The stakes felt high to both of them, even provoking physical anxiety in Stachel. “You put a very different kind of pressure on yourself,” he continues, “because wow, this is so culturally and ethnically perfect for me if I don’t get it, what does that mean? And we felt a responsibility, in a sense, because we knew these people, we knew the culture, we knew the film very well.”
Benson booked the earliest 2015 reading; Stachel did not. Then, when director David Cromer took Hal Prince’s place, Stachel booked the 2016 Off-Broadway production and Benson, devastated, was left out. But, upon The Band’s Visit’s transfer from award-winning Off-Broadway run to Broadway, re-casting was in order.
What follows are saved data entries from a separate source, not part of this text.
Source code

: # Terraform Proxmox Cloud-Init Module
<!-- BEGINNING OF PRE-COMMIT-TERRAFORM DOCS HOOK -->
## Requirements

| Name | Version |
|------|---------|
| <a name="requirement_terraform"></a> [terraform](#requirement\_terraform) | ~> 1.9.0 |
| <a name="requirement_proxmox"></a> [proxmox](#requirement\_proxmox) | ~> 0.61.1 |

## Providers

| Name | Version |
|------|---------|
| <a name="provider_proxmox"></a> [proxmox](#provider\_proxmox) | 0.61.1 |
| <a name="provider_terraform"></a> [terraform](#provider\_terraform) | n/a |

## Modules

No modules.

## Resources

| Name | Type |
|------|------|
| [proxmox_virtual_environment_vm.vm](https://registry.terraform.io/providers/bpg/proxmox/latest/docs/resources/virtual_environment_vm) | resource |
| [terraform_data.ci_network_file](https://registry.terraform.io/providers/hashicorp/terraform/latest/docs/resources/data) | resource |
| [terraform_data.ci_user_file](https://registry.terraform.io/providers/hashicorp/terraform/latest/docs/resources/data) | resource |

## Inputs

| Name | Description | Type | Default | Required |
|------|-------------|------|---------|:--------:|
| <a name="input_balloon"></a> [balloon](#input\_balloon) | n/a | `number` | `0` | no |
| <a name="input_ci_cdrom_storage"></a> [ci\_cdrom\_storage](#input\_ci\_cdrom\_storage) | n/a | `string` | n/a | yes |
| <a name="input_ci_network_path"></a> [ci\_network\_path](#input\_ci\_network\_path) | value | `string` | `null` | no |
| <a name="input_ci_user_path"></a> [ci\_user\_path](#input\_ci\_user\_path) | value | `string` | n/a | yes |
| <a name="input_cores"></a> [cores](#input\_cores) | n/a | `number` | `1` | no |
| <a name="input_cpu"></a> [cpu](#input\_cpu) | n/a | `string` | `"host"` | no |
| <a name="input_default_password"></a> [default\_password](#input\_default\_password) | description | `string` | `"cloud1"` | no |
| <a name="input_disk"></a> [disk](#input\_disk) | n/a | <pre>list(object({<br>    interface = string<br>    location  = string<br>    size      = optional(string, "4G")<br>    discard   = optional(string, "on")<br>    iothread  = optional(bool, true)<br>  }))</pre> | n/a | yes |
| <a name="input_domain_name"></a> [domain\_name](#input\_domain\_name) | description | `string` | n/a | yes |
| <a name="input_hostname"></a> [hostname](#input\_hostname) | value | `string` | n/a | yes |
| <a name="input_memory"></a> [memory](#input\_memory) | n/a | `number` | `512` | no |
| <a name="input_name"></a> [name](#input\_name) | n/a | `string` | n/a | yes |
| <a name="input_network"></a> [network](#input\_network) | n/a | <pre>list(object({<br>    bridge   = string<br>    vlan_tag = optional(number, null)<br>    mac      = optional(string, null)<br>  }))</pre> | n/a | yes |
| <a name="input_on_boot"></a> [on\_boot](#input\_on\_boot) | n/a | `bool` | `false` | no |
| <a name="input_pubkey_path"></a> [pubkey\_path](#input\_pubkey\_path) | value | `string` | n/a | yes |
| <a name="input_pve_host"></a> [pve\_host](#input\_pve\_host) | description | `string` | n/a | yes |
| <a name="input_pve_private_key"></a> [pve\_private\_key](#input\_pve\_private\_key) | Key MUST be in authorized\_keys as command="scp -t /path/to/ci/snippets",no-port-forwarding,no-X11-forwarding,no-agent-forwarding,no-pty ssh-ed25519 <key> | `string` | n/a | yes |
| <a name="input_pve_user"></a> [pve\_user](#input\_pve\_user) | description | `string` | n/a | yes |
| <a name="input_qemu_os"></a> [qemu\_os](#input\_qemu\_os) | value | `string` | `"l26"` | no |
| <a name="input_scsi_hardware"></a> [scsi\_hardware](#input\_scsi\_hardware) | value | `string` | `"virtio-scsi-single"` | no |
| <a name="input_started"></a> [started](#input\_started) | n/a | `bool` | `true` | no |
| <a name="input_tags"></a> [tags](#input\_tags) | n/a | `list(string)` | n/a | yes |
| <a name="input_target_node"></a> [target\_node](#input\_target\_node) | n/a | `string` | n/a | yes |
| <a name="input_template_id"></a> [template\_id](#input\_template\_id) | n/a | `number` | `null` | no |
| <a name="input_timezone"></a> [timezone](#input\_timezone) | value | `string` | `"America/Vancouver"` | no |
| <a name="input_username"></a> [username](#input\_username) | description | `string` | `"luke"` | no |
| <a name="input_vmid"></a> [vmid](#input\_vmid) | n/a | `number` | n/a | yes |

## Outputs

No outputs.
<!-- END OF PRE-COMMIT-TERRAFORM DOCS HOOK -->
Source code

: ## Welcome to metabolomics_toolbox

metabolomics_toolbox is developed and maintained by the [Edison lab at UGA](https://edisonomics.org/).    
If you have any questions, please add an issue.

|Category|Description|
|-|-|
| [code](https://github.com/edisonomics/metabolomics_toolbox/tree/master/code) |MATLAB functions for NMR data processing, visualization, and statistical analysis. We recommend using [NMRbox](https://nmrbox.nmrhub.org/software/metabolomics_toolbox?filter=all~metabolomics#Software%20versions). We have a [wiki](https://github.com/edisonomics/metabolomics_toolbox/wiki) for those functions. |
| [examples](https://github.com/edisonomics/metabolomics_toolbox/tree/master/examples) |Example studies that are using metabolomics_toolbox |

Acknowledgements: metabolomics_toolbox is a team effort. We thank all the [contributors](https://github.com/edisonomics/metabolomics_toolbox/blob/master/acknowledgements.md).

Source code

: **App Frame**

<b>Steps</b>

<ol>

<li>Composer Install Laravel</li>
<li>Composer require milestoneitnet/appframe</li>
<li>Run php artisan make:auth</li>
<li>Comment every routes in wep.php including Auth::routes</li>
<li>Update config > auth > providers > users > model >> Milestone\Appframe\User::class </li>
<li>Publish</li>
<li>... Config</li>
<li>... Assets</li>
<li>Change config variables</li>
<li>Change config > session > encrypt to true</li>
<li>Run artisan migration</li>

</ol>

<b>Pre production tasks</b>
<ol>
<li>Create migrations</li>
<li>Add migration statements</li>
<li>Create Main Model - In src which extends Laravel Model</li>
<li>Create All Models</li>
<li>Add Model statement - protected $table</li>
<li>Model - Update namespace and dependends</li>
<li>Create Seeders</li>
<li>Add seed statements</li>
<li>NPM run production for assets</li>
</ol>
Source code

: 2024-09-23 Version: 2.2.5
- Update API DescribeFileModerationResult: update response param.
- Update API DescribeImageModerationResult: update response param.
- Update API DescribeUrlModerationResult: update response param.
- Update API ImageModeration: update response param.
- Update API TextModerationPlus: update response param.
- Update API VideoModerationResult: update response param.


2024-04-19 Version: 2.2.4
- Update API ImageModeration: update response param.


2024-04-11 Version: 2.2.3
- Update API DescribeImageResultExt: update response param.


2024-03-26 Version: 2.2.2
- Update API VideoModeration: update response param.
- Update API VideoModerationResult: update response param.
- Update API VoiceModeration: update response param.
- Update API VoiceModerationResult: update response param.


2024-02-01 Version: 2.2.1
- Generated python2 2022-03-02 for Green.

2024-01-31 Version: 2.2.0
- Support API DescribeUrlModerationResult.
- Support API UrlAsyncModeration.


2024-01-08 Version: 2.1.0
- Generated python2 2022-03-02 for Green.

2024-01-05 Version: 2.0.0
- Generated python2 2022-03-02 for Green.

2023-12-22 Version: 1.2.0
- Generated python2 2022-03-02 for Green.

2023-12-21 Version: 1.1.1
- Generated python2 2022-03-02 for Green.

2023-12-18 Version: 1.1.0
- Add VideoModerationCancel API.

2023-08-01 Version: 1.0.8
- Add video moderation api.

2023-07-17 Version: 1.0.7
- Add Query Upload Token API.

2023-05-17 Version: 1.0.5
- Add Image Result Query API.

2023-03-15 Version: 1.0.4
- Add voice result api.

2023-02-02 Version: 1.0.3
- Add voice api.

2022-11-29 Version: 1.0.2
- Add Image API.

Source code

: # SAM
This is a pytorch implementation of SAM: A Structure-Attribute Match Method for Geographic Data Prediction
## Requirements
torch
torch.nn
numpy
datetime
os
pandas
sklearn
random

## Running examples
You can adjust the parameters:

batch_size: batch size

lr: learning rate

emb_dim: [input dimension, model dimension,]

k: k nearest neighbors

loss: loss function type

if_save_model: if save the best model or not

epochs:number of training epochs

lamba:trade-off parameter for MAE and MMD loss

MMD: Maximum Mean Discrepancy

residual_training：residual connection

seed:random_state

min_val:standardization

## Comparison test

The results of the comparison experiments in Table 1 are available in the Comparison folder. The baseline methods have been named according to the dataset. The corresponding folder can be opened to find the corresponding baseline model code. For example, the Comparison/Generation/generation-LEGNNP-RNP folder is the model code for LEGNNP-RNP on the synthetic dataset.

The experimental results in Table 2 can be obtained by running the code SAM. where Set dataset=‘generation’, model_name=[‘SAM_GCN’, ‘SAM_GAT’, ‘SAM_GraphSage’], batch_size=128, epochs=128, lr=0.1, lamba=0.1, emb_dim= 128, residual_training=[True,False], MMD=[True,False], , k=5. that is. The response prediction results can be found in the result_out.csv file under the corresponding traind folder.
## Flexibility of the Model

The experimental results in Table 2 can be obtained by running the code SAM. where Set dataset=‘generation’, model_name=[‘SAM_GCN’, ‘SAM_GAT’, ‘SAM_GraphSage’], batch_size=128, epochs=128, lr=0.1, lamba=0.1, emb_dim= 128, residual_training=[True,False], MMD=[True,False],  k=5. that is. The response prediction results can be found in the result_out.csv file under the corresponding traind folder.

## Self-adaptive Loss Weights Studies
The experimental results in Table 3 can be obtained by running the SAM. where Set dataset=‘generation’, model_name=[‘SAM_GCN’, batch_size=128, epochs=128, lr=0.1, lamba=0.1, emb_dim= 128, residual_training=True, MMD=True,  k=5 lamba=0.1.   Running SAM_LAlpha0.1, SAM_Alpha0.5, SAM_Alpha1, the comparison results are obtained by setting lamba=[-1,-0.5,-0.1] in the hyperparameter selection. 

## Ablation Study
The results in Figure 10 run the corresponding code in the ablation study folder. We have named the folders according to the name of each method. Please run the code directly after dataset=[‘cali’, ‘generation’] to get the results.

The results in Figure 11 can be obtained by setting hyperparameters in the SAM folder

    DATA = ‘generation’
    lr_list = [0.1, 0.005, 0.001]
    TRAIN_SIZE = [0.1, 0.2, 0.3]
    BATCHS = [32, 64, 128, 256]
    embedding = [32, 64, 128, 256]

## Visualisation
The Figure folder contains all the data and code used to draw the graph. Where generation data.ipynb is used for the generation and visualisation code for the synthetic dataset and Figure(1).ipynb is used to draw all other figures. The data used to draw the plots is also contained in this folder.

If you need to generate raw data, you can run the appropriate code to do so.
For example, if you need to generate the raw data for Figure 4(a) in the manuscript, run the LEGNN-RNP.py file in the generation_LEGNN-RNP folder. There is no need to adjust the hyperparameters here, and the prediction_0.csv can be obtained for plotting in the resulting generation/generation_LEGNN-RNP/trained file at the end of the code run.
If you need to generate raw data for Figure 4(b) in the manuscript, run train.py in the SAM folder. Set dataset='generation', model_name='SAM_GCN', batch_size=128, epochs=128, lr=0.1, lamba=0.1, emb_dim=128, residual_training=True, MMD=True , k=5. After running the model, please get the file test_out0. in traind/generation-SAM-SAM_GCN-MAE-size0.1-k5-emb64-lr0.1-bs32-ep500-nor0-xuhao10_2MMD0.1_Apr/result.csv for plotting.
Stachel, who earned a 2016 Drama Desk nomination for his work as Haled, was set to go to Broadway, and after re-auditioning, Benson finally booked Papi in the fall of 2017.
Now the two star alongside each other on Broadway, and Stachel’s racked up a Tony nomination. “It’s extremely exciting, but that’s actually not what fills your spirit,” says Stachel. “What fills it is really meaningful connection. There’s this fusion of our interests and our cultural background that makes our friendship extremely rare.”
“And that creates a palpable chemistry onstage,” says Benson.
“I trust him,” says Benson of his friend. “I trust his taste. I trust he will tell me the truth. The thing I find very special about our friendship is that there’s nothing that I would say to someone else that I wouldn’t say to your face. We speak truth to each other.”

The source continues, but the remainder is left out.